With 35 years of service to NIWC Pacific, selection as a U.S. Navy Distinguished Scientist for non-linear dynamics and holder of more than 14 patents, Bulsara shared with the group some secrets of his success, and how to avoid an inventor’s dreaded “valley of death” – a term used to describe the gap between academic research and industrial commercialization, a missed opportunity for economic, social and technological progress.
These inventors will be formally inducted at the 2020 NAI Fellows Induction Ceremony, April 10, in Phoenix, Arizona.
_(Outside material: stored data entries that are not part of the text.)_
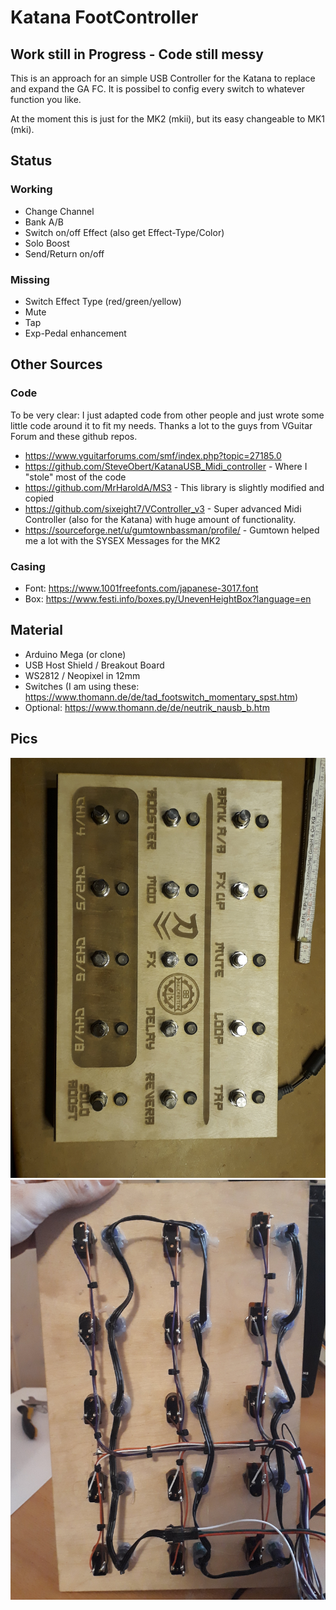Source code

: # Katana FootController

## Work still in Progress - Code still messy 
This is an approach for an simple USB Controller for the Katana to replace and expand the GA FC.
It is possibel to config every switch to whatever function you like.

At the moment this is just for the MK2 (mkii), but its easy changeable to MK1 (mki).

## Status
### Working
- Change Channel
- Bank A/B
- Switch on/off Effect (also get Effect-Type/Color)
- Solo Boost
- Send/Return on/off

### Missing
- Switch Effect Type (red/green/yellow)
- Mute
- Tap
- Exp-Pedal enhancement

## Other Sources
### Code
To be very clear: I just adapted code from other people and just wrote some little code around it to fit my needs. Thanks a lot to the guys from VGuitar Forum and these github repos.

- https://www.vguitarforums.com/smf/index.php?topic=27185.0
- https://github.com/SteveObert/KatanaUSB_Midi_controller - Where I "stole" most of the code
- https://github.com/MrHaroldA/MS3 - This library is slightly modified and copied
- https://github.com/sixeight7/VController_v3 - Super advanced Midi Controller (also for the Katana) with huge amount of functionality.
- https://sourceforge.net/u/gumtownbassman/profile/ - Gumtown helped me a lot with the SYSEX Messages for the MK2

### Casing
- Font: https://www.1001freefonts.com/japanese-3017.font
- Box: https://www.festi.info/boxes.py/UnevenHeightBox?language=en 

## Material
- Arduino Mega (or clone)
- USB Host Shield / Breakout Board
- WS2812 / Neopixel in 12mm
- Switches (I am using these: https://www.thomann.de/de/tad_footswitch_momentary_spst.htm)
- Optional: https://www.thomann.de/de/neutrik_nausb_b.htm

## Pics
![Alt text](images/Image_top.jpg?raw=true "Top")
![Alt text](images/images_switches.jpg?raw=true "Switches")

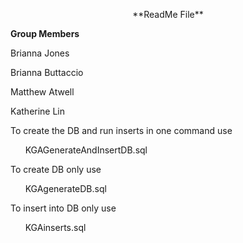 <p align="center">  **ReadMe File**
</p>



**Group Members**

Brianna Jones

Brianna Buttaccio

Matthew Atwell

Katherine Lin



To create the DB and run inserts in one command use 

&nbsp;&nbsp;&nbsp;&nbsp;&nbsp;&nbsp;KGAGenerateAndInsertDB.sql


To create DB only use

&nbsp;&nbsp;&nbsp;&nbsp;&nbsp;&nbsp;KGAgenerateDB.sql


To insert into DB only use

&nbsp;&nbsp;&nbsp;&nbsp;&nbsp;&nbsp;KGAinserts.sql
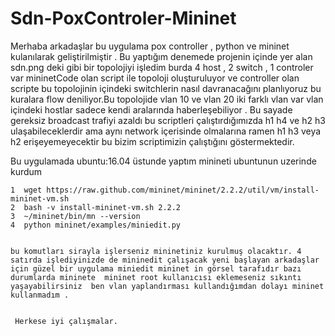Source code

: # Sdn-PoxControler-Mininet
Merhaba arkadaşlar bu uygulama pox controller , python ve mininet kulanılarak geliştirilmiştir . Bu yaptığım denemede projenin içinde yer alan sdn.png deki gibi bir topolojiyi işledim burda 4 host , 2 switch , 1  controler var mininetCode olan script ile 
topoloji oluşturuluyor ve controller olan scripte bu topolojinin içindeki switchlerin nasıl davranacağını planlıyoruz bu kuralara
flow deniliyor.Bu topolojide  vlan 10 ve vlan 20  iki farklı vlan var vlan içindeki hostlar sadece kendi aralarında  haberleşebiliyor . Bu sayade gereksiz broadcast trafiyi azaldı bu scriptleri çalıştırdığımızda h1 h4 ve h2 h3 ulaşabileceklerdir ama aynı network içerisinde olmalarına ramen h1 h3 veya h2 erişeyemeyecektir bu bizim scriptimizin çalıştığını göstermektedir.

Bu uygulamada ubuntu:16.04 üstunde yaptım minineti ubuntunun uzerinde kurdum 

    1  wget https://raw.github.com/mininet/mininet/2.2.2/util/vm/install-mininet-vm.sh
    2  bash -v install-mininet-vm.sh 2.2.2
    3  ~/mininet/bin/mn --version
    4  python mininet/examples/miniedit.py 
    
    
    bu komutları sirayla işlerseniz mininetiniz kurulmuş olacaktır. 4 satırda işlediyinizde de mininedit çalışacak yeni başlayan arkadaşlar için güzel bir uygulama miniedit mininet in görsel tarafıdır bazı durumlarda mininete  mininet root kullanıcısı eklemeseniz sıkıntı yaşayabilirsiniz  ben vlan yaplandırması kullandığımdan dolayı mininet  kullanmadım .
    
    
     Herkese iyi çalışmalar.

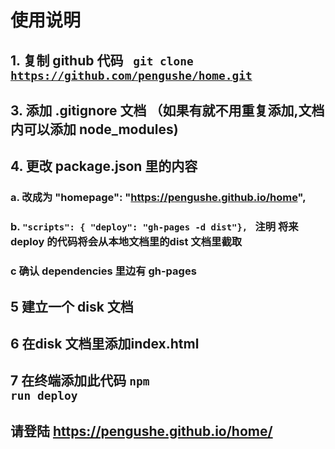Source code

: # 使用说明
## 1. 复制 github 代码 <code> git clone https://github.com/pengushe/home.git </code>  

## 3. 添加 .gitignore 文档 （如果有就不用重复添加,文档内可以添加 node_modules)

## 4. 更改 package.json 里的内容 
### a.  改成为 "homepage": "https://pengushe.github.io/home",
### b. <code>"scripts": { "deploy": "gh-pages -d dist"}, </code> 注明 将来deploy 的代码将会从本地文档里的dist 文档里截取

### c 确认 dependencies 里边有 gh-pages
## 5 建立一个 disk 文档
## 6 在disk 文档里添加index.html
## 7 在终端添加此代码 <code>npm run deploy</code>
## 请登陆 https://pengushe.github.io/home/

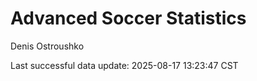 # Advanced Soccer Statistics
Denis Ostroushko

<!-- gfm -->

Last successful data update: 2025-08-17 13:23:47 CST

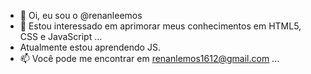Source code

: - 👋 Oi, eu sou o @renanleemos
- 👀 Estou interessado em aprimorar meus conhecimentos em HTML5, CSS e JavaScript ...
- Atualmente estou aprendendo JS. 
- 📫 Você pode me encontrar em renanlemos1612@gmail.com ...

<!---

--->
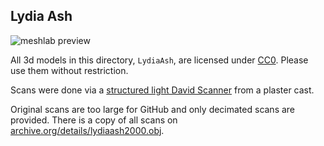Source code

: Lydia Ash
---

![meshlab preview](LydiaAsh-preview.png)

All 3d models in this directory, `LydiaAsh`, are licensed under [CC0](https://creativecommons.org/publicdomain/zero/1.0/).  Please use them without restriction.

Scans were done via a [structured light David Scanner](http://www8.hp.com/us/en/campaign/3Dscanner/overview.html) from a plaster cast.

Original scans are too large for GitHub and only decimated scans are provided.
There is a copy of all scans on [archive.org/details/lydiaash2000.obj](https://archive.org/details/lydiaash2000.obj).
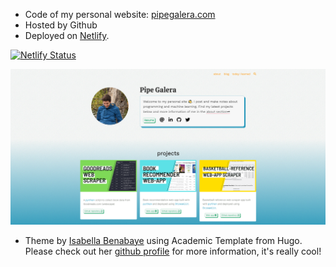 
- Code of my personal website: [pipegalera.com](https://www.pipegalera.com)
- Hosted by Github
- Deployed on [Netlify](https://www.netlify.com/).


[![Netlify Status](https://api.netlify.com/api/v1/badges/e9bf7883-ae75-443a-9b67-0bcca8c54cd3/deploy-status)](https://app.netlify.com/sites/unruffled-wiles-6ef981/overview)

[![](/static/img/homepage-screenshot.png)](https://pipegalera.com/)


- Theme by [Isabella Benabaye](https://isabella-b.com/) using Academic Template from Hugo. Please check out her [github profile](https://github.com/isabellabenabaye) for more information, it's really cool!
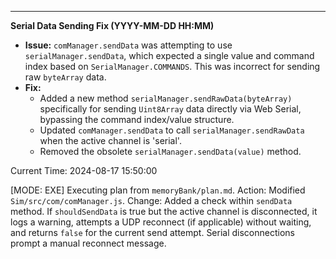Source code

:---

**Serial Data Sending Fix (YYYY-MM-DD HH:MM)**

- **Issue:** `comManager.sendData` was attempting to use `serialManager.sendData`, which expected a single value and command index based on `SerialManager.COMMANDS`. This was incorrect for sending raw `byteArray` data.
- **Fix:**
  - Added a new method `serialManager.sendRawData(byteArray)` specifically for sending `Uint8Array` data directly via Web Serial, bypassing the command index/value structure.
  - Updated `comManager.sendData` to call `serialManager.sendRawData` when the active channel is 'serial'.
  - Removed the obsolete `serialManager.sendData(value)` method.

Current Time: 2024-08-17 15:50:00

[MODE: EXE] Executing plan from `memoryBank/plan.md`.
Action: Modified `Sim/src/com/comManager.js`.
Change: Added a check within `sendData` method. If `shouldSendData` is true but the active channel is disconnected, it logs a warning, attempts a UDP reconnect (if applicable) without waiting, and returns `false` for the current send attempt. Serial disconnections prompt a manual reconnect message.
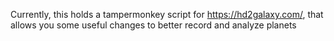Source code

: Currently, this holds a tampermonkey script for https://hd2galaxy.com/, that allows you some useful changes to better record and analyze planets
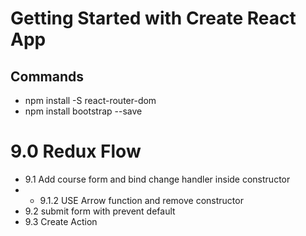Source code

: # Getting Started with Create React App

## Commands

- npm install -S react-router-dom
- npm install bootstrap --save

# 9.0 Redux Flow

- 9.1 Add course form and bind change handler inside constructor
- - 9.1.2 USE Arrow function and remove constructor
- 9.2 submit form with prevent default
- 9.3 Create Action

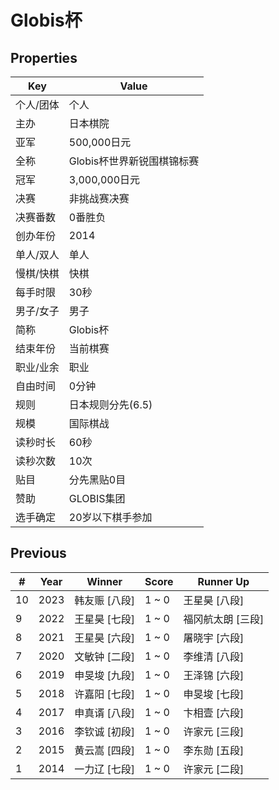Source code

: # Globis杯

## Properties

| Key | Value |
| --- | ----- |
| 个人/团体 | 个人 |
| 主办 | 日本棋院 |
| 亚军 | 500,000日元 |
| 全称 | Globis杯世界新锐围棋锦标赛 |
| 冠军 | 3,000,000日元 |
| 决赛 | 非挑战赛决赛 |
| 决赛番数 | 0番胜负 |
| 创办年份 | 2014 |
| 单人/双人 | 单人 |
| 慢棋/快棋 | 快棋 |
| 每手时限 | 30秒 |
| 男子/女子 | 男子 |
| 简称 | Globis杯 |
| 结束年份 | 当前棋赛 |
| 职业/业余 | 职业 |
| 自由时间 | 0分钟 |
| 规则 | 日本规则分先(6.5) |
| 规模 | 国际棋战 |
| 读秒时长 | 60秒 |
| 读秒次数 | 10次 |
| 贴目 | 分先黑贴0目 |
| 赞助 | GLOBIS集团 |
| 选手确定 | 20岁以下棋手参加 |

## Previous

| # | Year | Winner | Score | Runner Up |
| --- | --- | --- | --- | --- |
| 10 | 2023 | 韩友赈 [八段] | 1 ~ 0 | 王星昊 [八段] |
| 9 | 2022 | 王星昊 [七段] | 1 ~ 0 | 福冈航太朗 [三段] |
| 8 | 2021 | 王星昊 [六段] | 1 ~ 0 | 屠晓宇 [六段] |
| 7 | 2020 | 文敏钟 [二段] | 1 ~ 0 | 李维清 [八段] |
| 6 | 2019 | 申旻埈 [九段] | 1 ~ 0 | 王泽锦 [六段] |
| 5 | 2018 | 许嘉阳 [七段] | 1 ~ 0 | 申旻埈 [七段] |
| 4 | 2017 | 申真谞 [八段] | 1 ~ 0 | 卞相壹 [六段] |
| 3 | 2016 | 李钦诚 [初段] | 1 ~ 0 | 许家元 [三段] |
| 2 | 2015 | 黄云嵩 [四段] | 1 ~ 0 | 李东勋 [五段] |
| 1 | 2014 | 一力辽 [七段] | 1 ~ 0 | 许家元 [二段] |

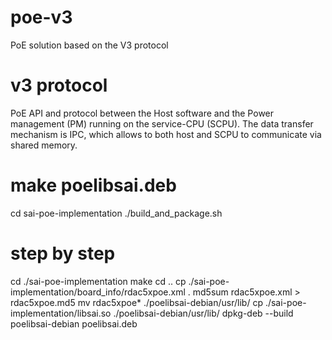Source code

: # poe-v3
PoE solution based on the V3 protocol

# v3 protocol
PoE API and protocol between the Host software and the Power management (PM) running on the service-CPU (SCPU). The data transfer mechanism is IPC, which allows to both host and SCPU to communicate via shared memory.

# make poelibsai.deb
cd sai-poe-implementation
./build_and_package.sh

# step by step
cd ./sai-poe-implementation
make
cd ..
cp ./sai-poe-implementation/board_info/rdac5xpoe.xml .
md5sum rdac5xpoe.xml > rdac5xpoe.md5
mv rdac5xpoe* ./poelibsai-debian/usr/lib/
cp ./sai-poe-implementation/libsai.so ./poelibsai-debian/usr/lib/
dpkg-deb --build poelibsai-debian poelibsai.deb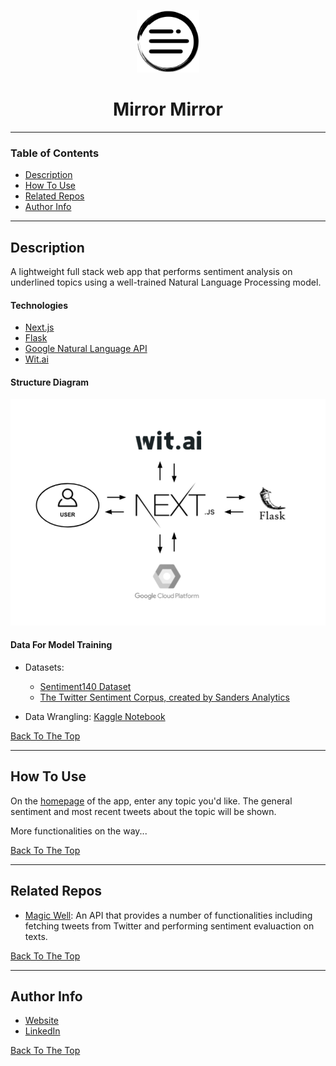 <div align="center" id="mirror">
<p align="center">
<img src="https://raw.githubusercontent.com/notRealLi/Mirror-Mirror/master/public/mirror_mirror_logo.svg" width="100px" >
<h1> Mirror Mirror </h1>
</p>
</div>

---

### Table of Contents

- [Description](#description)
- [How To Use](#how-to-use)
- [Related Repos](#related-repos)
- [Author Info](#author-info)

---

## Description

A lightweight full stack web app that performs sentiment analysis on underlined topics using a well-trained Natural Language Processing model.

#### Technologies

- [Next.js](https://nextjs.org/)
- [Flask](https://flask.palletsprojects.com)
- [Google Natural Language API](https://cloud.google.com/natural-language)
- [Wit.ai](https://wit.ai/)

#### Structure Diagram

<img src="https://raw.githubusercontent.com/notRealLi/Mirror-Mirror/master/public/diagram.png" width="600px" >

#### Data For Model Training

- Datasets:

  - [Sentiment140 Dataset](https://www.kaggle.com/kazanova/sentiment140)
  - [The Twitter Sentiment Corpus, created by Sanders Analytics](http://www.sananalytics.com/lab/twitter-sentiment/)

- Data Wrangling: [Kaggle Notebook](https://www.kaggle.com/notrealli/data-cleaning/)

[Back To The Top](#mirror)

---

## How To Use

On the [homepage](https://mirror-mirror.vercel.app/) of the app, enter any topic you'd like. The general sentiment and most recent tweets about the topic will be shown.

More functionalities on the way...

[Back To The Top](#mirror)

---

## Related Repos

- [Magic Well](https://github.com/notRealLi/Magic-Well): An API that provides a number of functionalities including fetching tweets from Twitter and performing sentiment evaluaction on texts.

[Back To The Top](#mirror)

---

## Author Info

- [Website](https://notrealli.github.io/portfolio/)
- [LinkedIn](https://www.linkedin.com/in/notrealli/)

[Back To The Top](#mirror)
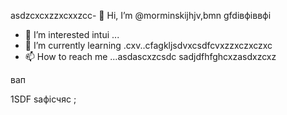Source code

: asdzcxcxzzxcxxzcc- 👋 Hi, I’m @morminskijhjv,bmn gfdівфіввфі
- 👀 I’m interested intui ...
- 🌱 I’m currently learning .cxv..cfagkljsdvxcsdfcvxzzxczxczxc
- 📫 How to reach me ...asdascxzcsdc
sadjdfhfghcxzasdxzcxz
<!---vxcasdfasdf
morminskij/morminskij is a ✨ specialxsa ✨ gbfrepository becausecaitsx `README.md` (this file) appears on your GitHub profile.
You can click the Preview link to take a look at your changes.сми
--->вап
1SDF
saфісчяс
;

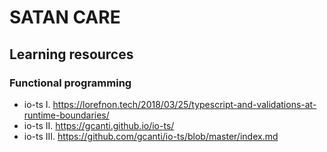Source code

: # SATAN CARE

## Learning resources

### Functional programming

- io-ts I. https://lorefnon.tech/2018/03/25/typescript-and-validations-at-runtime-boundaries/
- io-ts II. https://gcanti.github.io/io-ts/
- io-ts III. https://github.com/gcanti/io-ts/blob/master/index.md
“I love being heavily involved in NAI because, to me, it represents the acknowledgment and empowerment of invention for societal progress,” said Anna Leese de Escobar, NIWC Pacific senior science and technology manager for cryogenic electronics and chapter president. “As Navy scientists, invention is one of the key contributions to ensuring our warfighters are not fighting a fair fight.”
The meeting closed with a presentation about NIWC Pacific’s Technology Transfer Office, which helps inventors connect with resources and partners, build external relations and enable partnering outside of the center to help projects succeed. They also serve as advocates to help inventors navigate the patent and licensing processes.
In fiscal year 2019, NIWC researchers and scientists were the recipients of 91 patents including inventions that focused on quantum computing, wireless power and data transfer for unmanned vehicles, kinetic energy harvesting and power production in linear array benthic microbial fuel cells.
The chapter plans to continue to meet on a monthly basis to facilitate conversation and collaboration, recognize accomplishments and hear from inventors as guest speakers. They will also lead student research days and competitions relating to entrepreneurship and invention, educational workshops about technology transfer and provide student and faculty awards for invention and innovation.
NAI is a member organization comprising of U.S. and international universities, governmental and non-profit research institutes, with over 4,000 individual inventor member and Fellows spanning more than 250 institutions worldwide.
The NAI was founded in 2010 to recognize and encourage inventors with patents issued from the U.S. Patent and Trademark Office, enhance the visibility of academic technology and innovation, encourage the disclosure of intellectual property, educate and mentor innovative students, and translate the inventions of its members to benefit society.
Naval Information Warfare Systems Command (NAVWAR) identifies, develops, delivers and sustains information warfighting capabilities and services that enable naval, joint, coalition and other national missions operating in warfighting domains from seabed to space. NAVWAR consists of more than 11,000 active duty military and civil service professionals located around the world.